# First time making a gear



## royesses (May 28, 2020)

Since I have a 1.5mm lead screw on my minilathe I decided I could use a 63 tooth change gear to help make imperial threads a bit more accurate. I had an 80 tooth gear that was damaged so I thought I'd use it  as my first victim. I cut it down to 65mm O.D. after mounting it on an expanding arbor. I turned the arbor down for a press fit in the gear, then tightened the expanding screw and cut 1/2-13 threads on it and secured the gear with a large washer and nut to prevent any movement. The minilathe uses Module 1, 20° P.A. gears. I used an LMS 4" 72 to 1 ratio rotary table with a 28 hole index plate, 1 turn plus 4 holes for indexing. Tooth total depth was 2.4mm according to the math and checked out against the original change gears. I had to kind of mickey mouse mounting the rotary table since the minimill doesn't have enough Y axis travel to mount the table on center. I used a #7 gear cutter (55-134 teeth) and matching arbor. The shavings are powder like cast iron. It went smooth with no hiccups. The new gear matches up and runs true.  It only took me 70 years on this earth to make my first gear. I guess you could say I'm a slow learner. It took about 4 hours to do everything including math and installing the index plate setup.
	

		
			
		

		
	










Roy


----------



## benmychree (May 28, 2020)

Congratulations!  Now that the ice is broken, figure more things that need gears made; over the years, I have cut literally at leas near 100 or so, both spur gears and spiral and a few bevel gears as well, its always fun to do.


----------



## royesses (May 28, 2020)

benmychree said:


> Congratulations!  Now that the ice is broken, figure more things that need gears made; over the years, I have cut literally at leas near 100 or so, both spur gears and spiral and a few bevel gears as well, its always fun to do.
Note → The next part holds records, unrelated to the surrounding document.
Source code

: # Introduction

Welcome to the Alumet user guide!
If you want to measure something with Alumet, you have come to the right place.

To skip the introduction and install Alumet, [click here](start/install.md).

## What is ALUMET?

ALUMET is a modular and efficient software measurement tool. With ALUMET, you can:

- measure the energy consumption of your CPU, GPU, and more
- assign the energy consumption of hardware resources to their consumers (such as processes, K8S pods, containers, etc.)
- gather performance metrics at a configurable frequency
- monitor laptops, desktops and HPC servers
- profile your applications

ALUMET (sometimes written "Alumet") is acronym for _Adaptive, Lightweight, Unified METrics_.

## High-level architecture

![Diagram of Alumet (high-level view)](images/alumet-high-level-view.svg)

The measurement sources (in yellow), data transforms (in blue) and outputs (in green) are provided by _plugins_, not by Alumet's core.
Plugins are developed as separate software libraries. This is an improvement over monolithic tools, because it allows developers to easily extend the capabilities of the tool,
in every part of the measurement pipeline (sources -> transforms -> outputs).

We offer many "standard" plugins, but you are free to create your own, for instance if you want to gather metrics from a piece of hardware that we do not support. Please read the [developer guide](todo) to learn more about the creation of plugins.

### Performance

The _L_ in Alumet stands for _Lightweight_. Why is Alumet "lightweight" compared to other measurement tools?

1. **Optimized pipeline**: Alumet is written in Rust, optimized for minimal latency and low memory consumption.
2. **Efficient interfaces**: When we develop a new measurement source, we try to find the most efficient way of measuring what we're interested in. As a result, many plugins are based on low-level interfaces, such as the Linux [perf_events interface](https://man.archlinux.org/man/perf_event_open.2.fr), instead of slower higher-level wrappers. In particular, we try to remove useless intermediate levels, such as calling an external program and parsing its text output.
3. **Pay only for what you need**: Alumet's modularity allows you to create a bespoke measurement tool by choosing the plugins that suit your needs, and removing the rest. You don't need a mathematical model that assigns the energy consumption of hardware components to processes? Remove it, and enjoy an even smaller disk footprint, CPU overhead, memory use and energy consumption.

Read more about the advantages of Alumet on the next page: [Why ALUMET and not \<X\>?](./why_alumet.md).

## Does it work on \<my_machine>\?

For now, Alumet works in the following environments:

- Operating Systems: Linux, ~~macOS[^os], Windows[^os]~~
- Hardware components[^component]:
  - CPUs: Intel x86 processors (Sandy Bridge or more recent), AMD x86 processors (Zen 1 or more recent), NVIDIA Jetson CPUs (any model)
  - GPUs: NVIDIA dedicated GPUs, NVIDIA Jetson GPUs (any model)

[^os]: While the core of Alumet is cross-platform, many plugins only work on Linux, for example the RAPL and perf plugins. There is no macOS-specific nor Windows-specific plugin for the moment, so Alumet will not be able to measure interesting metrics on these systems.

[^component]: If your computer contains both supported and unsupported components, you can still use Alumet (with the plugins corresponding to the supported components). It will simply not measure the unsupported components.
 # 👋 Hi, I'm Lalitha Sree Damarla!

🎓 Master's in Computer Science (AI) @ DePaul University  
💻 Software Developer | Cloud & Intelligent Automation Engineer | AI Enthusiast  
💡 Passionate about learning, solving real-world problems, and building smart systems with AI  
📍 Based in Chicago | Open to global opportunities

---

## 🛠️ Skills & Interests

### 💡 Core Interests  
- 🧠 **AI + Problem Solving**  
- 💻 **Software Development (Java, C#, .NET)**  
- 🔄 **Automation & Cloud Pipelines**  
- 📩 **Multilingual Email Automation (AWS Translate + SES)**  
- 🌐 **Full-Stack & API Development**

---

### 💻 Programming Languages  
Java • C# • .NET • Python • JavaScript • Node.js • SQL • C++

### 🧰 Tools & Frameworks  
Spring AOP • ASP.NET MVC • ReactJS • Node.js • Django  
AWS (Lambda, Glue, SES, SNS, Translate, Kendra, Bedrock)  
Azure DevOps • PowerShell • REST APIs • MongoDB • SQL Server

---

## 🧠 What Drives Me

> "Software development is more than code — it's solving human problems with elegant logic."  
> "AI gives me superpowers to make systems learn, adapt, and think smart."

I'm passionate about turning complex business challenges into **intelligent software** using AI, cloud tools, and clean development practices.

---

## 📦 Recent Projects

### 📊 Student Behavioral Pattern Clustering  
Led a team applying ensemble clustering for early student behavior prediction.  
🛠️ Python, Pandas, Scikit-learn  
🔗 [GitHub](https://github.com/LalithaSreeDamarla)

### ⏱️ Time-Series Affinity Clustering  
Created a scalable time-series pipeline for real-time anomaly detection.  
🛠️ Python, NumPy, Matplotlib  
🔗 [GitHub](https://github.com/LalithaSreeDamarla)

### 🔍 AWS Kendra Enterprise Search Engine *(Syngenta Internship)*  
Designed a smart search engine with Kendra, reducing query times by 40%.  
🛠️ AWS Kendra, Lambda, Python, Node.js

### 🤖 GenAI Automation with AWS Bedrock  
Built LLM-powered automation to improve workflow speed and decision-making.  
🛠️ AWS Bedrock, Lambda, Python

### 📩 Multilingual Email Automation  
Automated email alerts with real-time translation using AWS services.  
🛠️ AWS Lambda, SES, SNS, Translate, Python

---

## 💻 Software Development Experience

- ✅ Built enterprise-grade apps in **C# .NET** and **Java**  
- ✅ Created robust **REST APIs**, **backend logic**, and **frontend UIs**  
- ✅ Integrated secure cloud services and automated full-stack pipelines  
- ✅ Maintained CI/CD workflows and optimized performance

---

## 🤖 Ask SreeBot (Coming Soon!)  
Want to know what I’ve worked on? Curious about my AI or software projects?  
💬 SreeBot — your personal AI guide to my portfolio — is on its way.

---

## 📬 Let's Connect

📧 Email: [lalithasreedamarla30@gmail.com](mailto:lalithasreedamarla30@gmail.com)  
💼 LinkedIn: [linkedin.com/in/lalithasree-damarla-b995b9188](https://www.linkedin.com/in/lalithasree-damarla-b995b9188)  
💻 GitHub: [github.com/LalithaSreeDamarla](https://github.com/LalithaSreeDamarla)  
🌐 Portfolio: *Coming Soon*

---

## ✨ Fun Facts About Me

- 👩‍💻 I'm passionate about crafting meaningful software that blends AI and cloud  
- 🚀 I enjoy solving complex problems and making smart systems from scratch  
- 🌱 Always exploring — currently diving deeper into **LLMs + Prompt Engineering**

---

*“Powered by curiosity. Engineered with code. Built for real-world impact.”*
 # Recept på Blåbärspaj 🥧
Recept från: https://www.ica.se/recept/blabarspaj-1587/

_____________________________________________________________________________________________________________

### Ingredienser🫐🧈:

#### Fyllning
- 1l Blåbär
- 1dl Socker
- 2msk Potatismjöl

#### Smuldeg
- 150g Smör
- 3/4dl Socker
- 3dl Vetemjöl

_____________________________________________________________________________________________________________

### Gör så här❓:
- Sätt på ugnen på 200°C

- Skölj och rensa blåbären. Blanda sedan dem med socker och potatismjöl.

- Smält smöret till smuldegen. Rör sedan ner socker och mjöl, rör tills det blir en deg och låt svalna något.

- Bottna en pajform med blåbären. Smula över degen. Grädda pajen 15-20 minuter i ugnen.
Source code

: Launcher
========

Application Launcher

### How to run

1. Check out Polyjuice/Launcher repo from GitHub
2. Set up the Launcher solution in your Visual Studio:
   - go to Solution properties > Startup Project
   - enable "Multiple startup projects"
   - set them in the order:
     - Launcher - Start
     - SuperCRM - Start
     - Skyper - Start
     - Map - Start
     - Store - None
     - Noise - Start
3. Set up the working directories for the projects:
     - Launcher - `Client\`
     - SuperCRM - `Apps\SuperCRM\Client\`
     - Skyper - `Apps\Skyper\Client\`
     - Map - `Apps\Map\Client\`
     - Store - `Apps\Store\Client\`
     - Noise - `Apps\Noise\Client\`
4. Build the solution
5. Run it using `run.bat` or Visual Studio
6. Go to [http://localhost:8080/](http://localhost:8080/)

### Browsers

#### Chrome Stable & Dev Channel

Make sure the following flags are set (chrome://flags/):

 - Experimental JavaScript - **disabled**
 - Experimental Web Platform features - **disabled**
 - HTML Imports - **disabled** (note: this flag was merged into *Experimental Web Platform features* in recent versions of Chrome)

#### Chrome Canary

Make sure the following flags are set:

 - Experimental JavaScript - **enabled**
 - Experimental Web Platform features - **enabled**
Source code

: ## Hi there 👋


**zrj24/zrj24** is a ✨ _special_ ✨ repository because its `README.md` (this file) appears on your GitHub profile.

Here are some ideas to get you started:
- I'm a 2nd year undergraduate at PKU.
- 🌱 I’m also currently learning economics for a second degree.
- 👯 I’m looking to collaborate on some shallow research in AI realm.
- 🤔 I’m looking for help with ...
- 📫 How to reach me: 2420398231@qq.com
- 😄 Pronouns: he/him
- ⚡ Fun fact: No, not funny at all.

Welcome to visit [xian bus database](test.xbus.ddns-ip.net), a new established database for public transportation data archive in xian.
Thanx, John. It is a lot of fun, this opens up some possibilities for new gadgets. With the help of machinists like you and the many other machinists here it is much easier for hobbyists to accomplish new tasks. 

Roy


----------



## Lo-Fi (May 28, 2020)

Good job, that's a fantastic result!


----------



## benmychree (May 28, 2020)

Especially without the fear of getting beat up on suchlike as PM!


----------



## Ken from ontario (May 28, 2020)

That is an impressive achievement especially on a mini mill. well done Roy.


----------



## royesses (May 28, 2020)

Thanx guys. All the knowledge available on this forum just makes things easier to accomplish.

Roy





benmychree said:


> Especially without the fear of getting beat up on suchlike as PM!


I read PM every day. I didn't register and don't post since I respect the fact that that is a forum for professional machinists. But, there is a lot of great information there and those guys are brutal with each other. I get a lot of laughs when they flame each other.

Roy


----------



## ErichKeane (May 28, 2020)

Nice Job!

I did my first gears a few weeks ago for another project!  Fortunately yours are the common size that you can get whole sets for what I paid for 2 cutters  

I'd love to have more gear based projects, but so far I've had only 1 need to cut gears.


----------



## royesses (May 28, 2020)

ErichKeane said:


> Nice Job!
> 
> I did my first gears a few weeks ago for another project!  Fortunately yours are the common size that you can get whole sets for what I paid for 2 cutters
> 
> I'd love to have more gear based projects, but so far I've had only 1 need to cut gears.



Thanx! Yes I purchased a full set of module cutters. They are china made along with the cutter arbor so rather inexpensive. I've looked at some of the U.S. made cutters for imperial gears and found that they are very expensive but high quality. 

Roy


----------



## rock_breaker (May 31, 2020)

Well done!!


----------